Após isolar o aminoácido da alga Kombu, iniciou uma série de pesquisas até conseguir desenvolver uma substância que pudesse ser utilizada em alimentos como um tipo de condimento. Inicialmente, não haveria a possibilidade de realizar a extração do aminoácido diretamente através da alga, então ele utilizou o glúten, a principal proteína do trigo, como fonte principal, já que esta proteína é muito rica em ácido glutâmico. O processo se iniciava com hidrólise ácida, a qual quebrava a proteína e gerava ácido glutâmico livre, os quais eram neutralizados e transformados em sais (Ilustração 1).

image-2045

 

Reação de neutralização do ácido glutâmico

Assim, o glutamato monossódico (sigla em inglês, MSG) foi descoberto e a patente da substância foi concedida ao pesquisador. A partir deste momento, o processo de produção em escala industrial foi autorizado e iniciado por Ikeda e pelo empreendedor Saburousuke Suzuki, fundando juntos em 1909 a empresa Ajinomoto®[ii].

Porém, pesquisas ainda estavam por vir para melhorar o processo de produção da substância, já que ainda havia algumas dificuldades na extração do ácido glutâmico a partir do glúten, principalmente no que dizia respeito à demanda de produção.

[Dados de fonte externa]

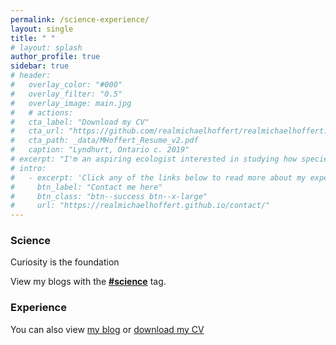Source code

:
 ```yaml
---
permalink: /science-experience/
layout: single
title: " "
# layout: splash
author_profile: true
sidebar: true
# header:
#   overlay_color: "#000"
#   overlay_filter: "0.5"
#   overlay_image: main.jpg
#   # actions:
#   cta_label: "Download my CV"
#   cta_url: "https://github.com/realmichaelhoffert/realmichaelhoffert.github.io/blob/master/_data/MHoffert_Resume_v2.pdf"
#   cta_path: _data/MHoffert_Resume_v2.pdf
#   caption: "Lyndhurt, Ontario c. 2019"
# excerpt: "I'm an aspiring ecologist interested in studying how species assemble and co-exist with one another in complex and dynamic ecosystems. I approach these problems with a multidisciplinary computational skillset developed during my time as a bioinformatics researcher at [Finch Therapeutics](https://finchtherapeutics.com/) in Somerville, MA and during my undergraduate studies in the [Biology Program at Carleton College](https://www.carleton.edu/biology/)."
# intro: 
#   - excerpt: 'Click any of the links below to read more about my experience and interests'
#     btn_label: "Contact me here"
#     btn_class: "btn--success btn--x-large"
#     url: "https://realmichaelhoffert.github.io/contact/"
---
```


### Science


Curiosity is the foundation 

View my blogs with the [**#science**](tags/#science) tag.


### Experience



You can also view [my blog](blog/) or [download my CV](https://github.com/realmichaelhoffert/realmichaelhoffert.github.io/blob/master/_data/MHoffert_Resume_v2.pdf)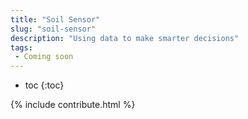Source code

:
 ```yaml
---
title: "Soil Sensor"
slug: "soil-sensor"
description: "Using data to make smarter decisions"
tags:
 - Coming soon
---
```


* toc
{:toc}

{% include contribute.html %}

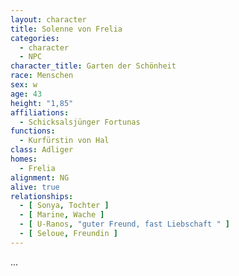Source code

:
 ```yaml
---
layout: character
title: Solenne von Frelia
categories:
  - character
  - NPC
character_title: Garten der Schönheit
race: Menschen
sex: w
age: 43
height: "1,85"
affiliations:
  - Schicksalsjünger Fortunas
functions:
  - Kurfürstin von Hal
class: Adliger
homes:
  - Frelia
alignment: NG
alive: true
relationships:
  - [ Sonya, Tochter ]
  - [ Marine, Wache ]
  - [ U-Ranos, "guter Freund, fast Liebschaft " ]
  - [ Seloue, Freundin ]
---
```


...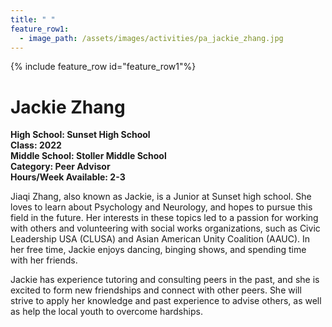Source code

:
 ```yaml
---
title: " "
feature_row1:
  - image_path: /assets/images/activities/pa_jackie_zhang.jpg
---
```


{% include feature_row id="feature_row1"%}

# Jackie Zhang

**High School: Sunset High School**  
**Class: 2022**  
**Middle School: Stoller Middle School**  
**Category: Peer Advisor**  
**Hours/Week Available: 2-3**  

Jiaqi Zhang, also known as Jackie, is a Junior at Sunset high school. She loves to learn about Psychology and Neurology, and hopes to pursue this field in the future. Her interests in these topics led to a passion for working with others and volunteering with social works organizations, such as Civic Leadership USA (CLUSA) and Asian American Unity Coalition (AAUC). In her free time, Jackie enjoys dancing, binging shows, and spending time with her friends.

Jackie has experience tutoring and consulting peers in the past, and she is excited to form new friendships and connect with other peers. She will strive to apply her knowledge and past experience to advise others, as well as help the local youth to overcome hardships.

Por estes motivos, diferentes métodos foram desenvolvidos, porém, apenas na década de 50 foi estabelecida a tecnologia que melhor se adaptou a produção em escala industrial, a Fermentação direta (transformação de uma matéria-prima em outro produto efetuada por microorganismos – bactérias ou leveduras).

Os processos fermentativos são muito utilizados pela indústria alimentícia, principalmente para produção de pães, iogurtes e bebidas como vinho e cerveja, e também pela indústria farmacêutica para produção de medicamentos.

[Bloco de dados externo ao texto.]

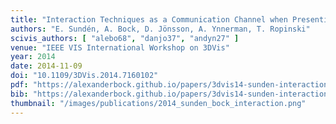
 ```yaml
---
title: "Interaction Techniques as a Communication Channel when Presenting 3D Visualizations"
authors: "E. Sundén, A. Bock, D. Jönsson, A. Ynnerman, T. Ropinski"
scivis_authors: [ "alebo68", "danjo37", "andyn27" ]
venue: "IEEE VIS International Workshop on 3DVis"
year: 2014
date: 2014-11-09
doi: "10.1109/3DVis.2014.7160102"
pdf: "https://alexanderbock.github.io/papers/3dvis14-sunden-interaction_techniques.pdf"
bib: "https://alexanderbock.github.io/papers/3dvis14-sunden-interaction_techniques.bib"
thumbnail: "/images/publications/2014_sunden_bock_interaction.png"
---
```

Para que os microorganismos que participam da fermentação se multipliquem, são necessários substratos, ou seja, fontes de energia como os macronutrientes, principalmente os carboidratos.

No caso da fermentação para a produção das substâncias umami (glutamato monossódico, inosinato e guanilato dissódico), micro-organismos inócuos utilizam açúcares provenientes de matérias-primas de origem vegetal como a cana-de-açúcar, beterraba, mandioca e milho, além de outras fontes que poderão proporcionar energia para sua multiplicação (como fontes de nitrogênio, por exemplo). Como resultado da fermentação, há uma produção intensa de ácido glutâmico e/ou nucleotídeos, os quais são neutralizados para que estas substâncias possam se ligar a íons e assim, formar os sais. Na maioria das vezes, o íon mais utilizado para formar sais é o sódio, porém há também outros, como o potássio, por exemplo. A partir daí, inicia-se o processo de purificação para retirada de resíduos da fermentação, secagem e finalização do processo.

Todas as substâncias umami passam por processos rigorosos de controle de qualidade para verificação de suas purezas para que possam ser utilizados tanto pelo consumidor como pela indústria alimentícia da melhor maneira possível. Isto tudo para acrescentar uma pitadinha de Umami aos nossos alimentos, deixando-os ainda mais agradáveis ao paladar!

 

Referências

[i] Vickery HB, Schmidt CLA. The history of the discovery of the aminoacids. Chem Rev. (1931) 9: 169-318.

[ii] Sano C. History of glutamate production. Am J Clin Nutrit 2009, 90 (3S): 728S-732S.